## Task to carry out
The count of lines below that include the string "在樂華夜市裡面" is the whole answer; write it alone.

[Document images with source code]

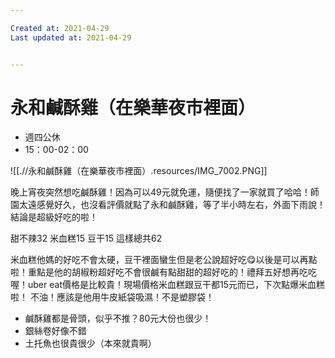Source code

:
 ```yaml
---

Created at: 2021-04-29
Last updated at: 2021-04-29


---
```


# 永和鹹酥雞（在樂華夜市裡面）


* 週四公休
* 15：00-02：00

![[.//永和鹹酥雞（在樂華夜市裡面）.resources/IMG_7002.PNG]]

晚上宵夜突然想吃鹹酥雞！因為可以49元就免運，隨便找了一家就買了哈哈！師園太遠感覺好久，也沒看評價就點了永和鹹酥雞，等了半小時左右，外面下雨說！結論是超級好吃的啦！

甜不辣32
米血糕15
豆干15
這樣總共62

米血糕他媽的好吃不會太硬，豆干裡面蠻生但是老公說超好吃😋以後是可以再點啦！重點是他的胡椒粉超好吃不會很鹹有點甜甜的超好吃的！禮拜五好想再吃吃喔！uber eat價格是比較貴！現場價格米血糕跟豆干都15元而已，下次點爆米血糕啦！
不油！應該是他用牛皮紙袋吸濕！不是塑膠袋！

* 鹹酥雞都是骨頭，似乎不推？80元大份也很少！
* 銀絲卷好像不錯
* 土托魚也很貴很少（本來就貴啊）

## Your response
2